* [Directions for this task] When you copy the entries, keep every word exactly as it is and drop the images.

* [Dataset entries]
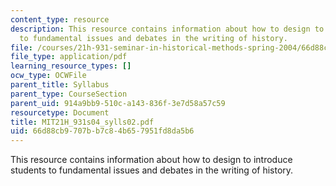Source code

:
 ```yaml
---
content_type: resource
description: This resource contains information about how to design to introduce students
  to fundamental issues and debates in the writing of history.
file: /courses/21h-931-seminar-in-historical-methods-spring-2004/66d88cb9707bb7c84b657951fd8da5b6_MIT21H_931s04_sylls02.pdf
file_type: application/pdf
learning_resource_types: []
ocw_type: OCWFile
parent_title: Syllabus
parent_type: CourseSection
parent_uid: 914a9bb9-510c-a143-836f-3e7d58a57c59
resourcetype: Document
title: MIT21H_931s04_sylls02.pdf
uid: 66d88cb9-707b-b7c8-4b65-7951fd8da5b6
---
```

This resource contains information about how to design to introduce students to fundamental issues and debates in the writing of history.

* [Exercise solution]
Source code

:
 ```yaml
---
content_type: resource
description: This resource contains information about how to design to introduce students
  to fundamental issues and debates in the writing of history.
file: /courses/21h-931-seminar-in-historical-methods-spring-2004/66d88cb9707bb7c84b657951fd8da5b6_MIT21H_931s04_sylls02.pdf
file_type: application/pdf
learning_resource_types: []
ocw_type: OCWFile
parent_title: Syllabus
parent_type: CourseSection
parent_uid: 914a9bb9-510c-a143-836f-3e7d58a57c59
resourcetype: Document
title: MIT21H_931s04_sylls02.pdf
uid: 66d88cb9-707b-b7c8-4b65-7951fd8da5b6
---
```

This resource contains information about how to design to introduce students to fundamental issues and debates in the writing of history.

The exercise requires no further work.